The Electoral Commission (EC) has warned the electorate that forcing somebody to vote in a particular way, impede or prevent a voter from freely exercising his or her right to vote is classified as an electoral offence.
“To give or receive money or something of value as a means of persuading a person to vote or not to vote in a certain way; to canvass for votes or seek to find out how a person intends to vote within five hundred meters of a polling station is an election offence.
“Putting anything other than a ballot paper into a ballot box when an election was in progress and forging printing or be in possession of a ballot paper without lawful authority forms part of the electoral offences in our law,” Mr Kwame Amoah, EC Greater Accra Regional Director told the Ghana News Agency in an interview in Accra on Monday.
Speaking on the duties of voters in the upcoming presidential and parliamentary elections on November 7, 2020, as stipulated in EC Election 2020 Guide to Voters, Mr Amoah that, a voter is expected to respect the rights of other voters at all times.
He explained that voters were to adhere to the tenets of good democratic and electoral principles, which demanded outmost recognition of the right to peaceful and orderly conduct of the election, the right to make one’s own choice and the right to cast a secret ballot.
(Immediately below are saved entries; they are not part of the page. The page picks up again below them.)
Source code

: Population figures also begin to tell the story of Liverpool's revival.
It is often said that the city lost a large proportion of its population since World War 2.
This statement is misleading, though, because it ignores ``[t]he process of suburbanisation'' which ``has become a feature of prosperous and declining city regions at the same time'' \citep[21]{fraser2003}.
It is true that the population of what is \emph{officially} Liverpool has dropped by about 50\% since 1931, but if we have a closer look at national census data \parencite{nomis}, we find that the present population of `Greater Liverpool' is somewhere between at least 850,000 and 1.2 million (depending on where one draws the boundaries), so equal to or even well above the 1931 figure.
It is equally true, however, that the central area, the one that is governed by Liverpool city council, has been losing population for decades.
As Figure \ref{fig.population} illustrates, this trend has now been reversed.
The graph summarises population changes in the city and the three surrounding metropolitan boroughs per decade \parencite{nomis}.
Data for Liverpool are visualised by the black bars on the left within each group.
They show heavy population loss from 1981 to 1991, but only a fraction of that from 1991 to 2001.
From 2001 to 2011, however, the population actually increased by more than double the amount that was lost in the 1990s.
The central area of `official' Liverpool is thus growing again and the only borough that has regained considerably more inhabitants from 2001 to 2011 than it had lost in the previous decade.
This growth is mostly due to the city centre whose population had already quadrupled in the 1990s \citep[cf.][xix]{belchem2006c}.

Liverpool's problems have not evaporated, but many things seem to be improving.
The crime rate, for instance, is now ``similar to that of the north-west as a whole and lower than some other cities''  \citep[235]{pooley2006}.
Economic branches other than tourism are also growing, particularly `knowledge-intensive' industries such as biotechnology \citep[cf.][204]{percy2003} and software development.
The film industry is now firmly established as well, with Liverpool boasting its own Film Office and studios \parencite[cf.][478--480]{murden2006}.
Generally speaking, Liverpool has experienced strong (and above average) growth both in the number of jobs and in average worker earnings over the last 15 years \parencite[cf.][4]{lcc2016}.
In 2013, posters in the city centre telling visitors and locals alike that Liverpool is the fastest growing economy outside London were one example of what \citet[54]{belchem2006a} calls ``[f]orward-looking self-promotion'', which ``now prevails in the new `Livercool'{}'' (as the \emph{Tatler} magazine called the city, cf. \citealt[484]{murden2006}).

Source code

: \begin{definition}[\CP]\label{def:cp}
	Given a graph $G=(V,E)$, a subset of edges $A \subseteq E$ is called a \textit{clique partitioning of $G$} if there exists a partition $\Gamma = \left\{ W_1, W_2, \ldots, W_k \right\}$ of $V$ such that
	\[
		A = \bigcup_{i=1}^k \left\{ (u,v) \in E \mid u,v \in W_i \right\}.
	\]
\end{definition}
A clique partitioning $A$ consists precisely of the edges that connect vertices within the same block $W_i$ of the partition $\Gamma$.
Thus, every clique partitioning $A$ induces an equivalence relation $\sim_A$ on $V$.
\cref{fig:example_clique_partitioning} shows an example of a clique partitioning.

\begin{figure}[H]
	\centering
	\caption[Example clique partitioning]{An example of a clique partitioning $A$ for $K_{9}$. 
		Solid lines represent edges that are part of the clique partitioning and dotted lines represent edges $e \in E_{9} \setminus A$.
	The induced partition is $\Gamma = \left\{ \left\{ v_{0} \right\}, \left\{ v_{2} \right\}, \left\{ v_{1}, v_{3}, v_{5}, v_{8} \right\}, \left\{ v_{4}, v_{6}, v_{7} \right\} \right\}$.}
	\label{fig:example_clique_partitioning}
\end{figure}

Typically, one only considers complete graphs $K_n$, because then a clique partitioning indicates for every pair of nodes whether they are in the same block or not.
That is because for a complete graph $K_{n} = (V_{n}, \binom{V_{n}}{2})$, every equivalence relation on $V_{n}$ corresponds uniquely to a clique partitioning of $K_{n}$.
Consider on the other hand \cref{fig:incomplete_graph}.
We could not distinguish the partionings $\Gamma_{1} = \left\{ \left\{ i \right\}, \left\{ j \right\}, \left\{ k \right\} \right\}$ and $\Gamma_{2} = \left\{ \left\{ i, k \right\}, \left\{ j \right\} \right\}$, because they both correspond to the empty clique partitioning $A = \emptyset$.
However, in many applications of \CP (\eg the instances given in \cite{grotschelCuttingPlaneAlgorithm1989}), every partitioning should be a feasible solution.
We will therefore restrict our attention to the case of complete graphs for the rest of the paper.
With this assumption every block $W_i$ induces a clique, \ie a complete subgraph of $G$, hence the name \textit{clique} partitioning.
Mr Amoah said it was the responsibility of a voter to call the attention of the Presiding Officer to anything that was considered to be irregular and if possible give a written account of the irregularity to the Presiding Officer or a higher election official.
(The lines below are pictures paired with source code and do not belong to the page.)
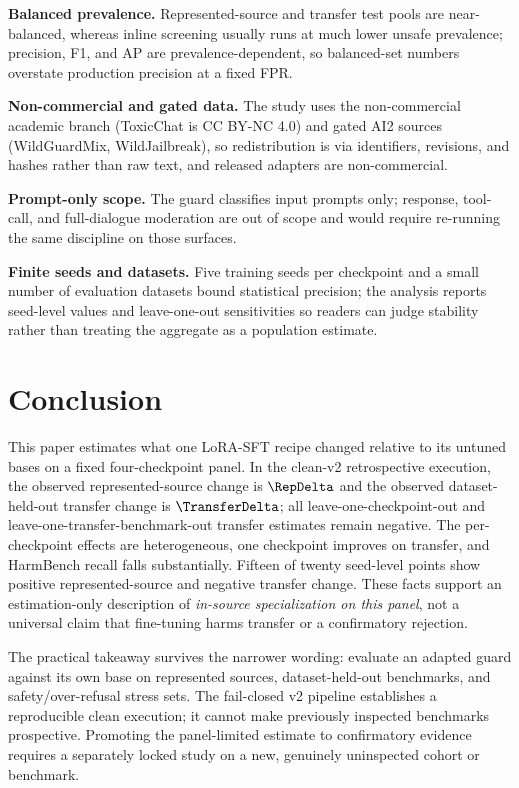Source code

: \documentclass[11pt]{article}
\begin{document}
\textbf{Balanced prevalence.} Represented-source and transfer test pools are near-balanced, whereas inline screening usually runs at much lower unsafe prevalence; precision, F1, and AP are prevalence-dependent, so balanced-set numbers overstate production precision at a fixed FPR.

\textbf{Non-commercial and gated data.} The study uses the non-commercial academic branch (ToxicChat is CC BY-NC 4.0) and gated AI2 sources (WildGuardMix, WildJailbreak), so redistribution is via identifiers, revisions, and hashes rather than raw text, and released adapters are non-commercial.

\textbf{Prompt-only scope.} The guard classifies input prompts only; response, tool-call, and full-dialogue moderation are out of scope and would require re-running the same discipline on those surfaces.

\textbf{Finite seeds and datasets.} Five training seeds per checkpoint and a small number of evaluation datasets bound statistical precision; the analysis reports seed-level values and leave-one-out sensitivities so readers can judge stability rather than treating the aggregate as a population estimate.

\section{Conclusion}
\label{sec:conclusion}

This paper estimates what one LoRA-SFT recipe changed relative to its untuned bases on a fixed four-checkpoint panel. In the clean-v2 retrospective execution, the observed represented-source change is $\RepDelta$ and the observed dataset-held-out transfer change is $\TransferDelta$; all leave-one-checkpoint-out and leave-one-transfer-benchmark-out transfer estimates remain negative. The per-checkpoint effects are heterogeneous, one checkpoint improves on transfer, and HarmBench recall falls substantially. Fifteen of twenty seed-level points show positive represented-source and negative transfer change. These facts support an estimation-only description of \emph{in-source specialization on this panel}, not a universal claim that fine-tuning harms transfer or a confirmatory rejection.

The practical takeaway survives the narrower wording: evaluate an adapted guard against its own base on represented sources, dataset-held-out benchmarks, and safety/over-refusal stress sets. The fail-closed v2 pipeline establishes a reproducible clean execution; it cannot make previously inspected benchmarks prospective. Promoting the panel-limited estimate to confirmatory evidence requires a separately locked study on a new, genuinely uninspected cohort or benchmark.
\end{document}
On the dos and don’ts on Election Day, Mr Amoah said it was an affront to electoral rules for a voter to wear any dress or take anything whatsoever to the polling station that identifies a voter with a particular candidate or party “it is an offence that attracts severe punishment”.
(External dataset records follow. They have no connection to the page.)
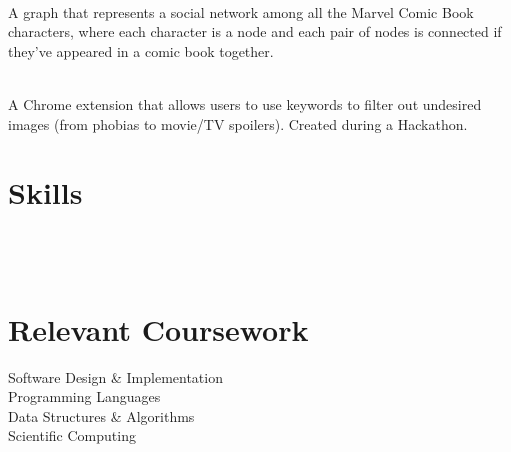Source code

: \documentclass[]{resume-openfont}
\begin{document}
\hfill \\
A graph that represents a social network among all the Marvel Comic Book characters, where each character is a node and each pair of nodes is connected if they've appeared in a comic book together.
\sectionsep

\\
A Chrome extension that allows users to use keywords to filter out undesired images (from phobias to movie/TV spoilers). Created during a Hackathon.
\sectionsep

\section{Skills}
\begin{resumeSkillList}
    \\
    \\
\end{resumeSkillList}
\sectionsep

\section{Relevant Coursework}
 {Software Design \& Implementation} \\
 {Programming Languages} \\
 {Data Structures \& Algorithms} \\
 {Scientific Computing}
\end{document}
A voter is not required to inspect the Identity Card of persons who are in the queue to vote. A Voter has a right to tell the Presiding Officer of any objections one has against any person in relation to the election but not to directly confront these persons.
Mr Amoah said according to the EC rules a voter cannot give orders to the election staff or in any way interfere with or disrupt electoral work such as taking part in the actual administration of the election including; the counting of votes after close of polls, handling any election material and trying to supervise the work of the polling staff.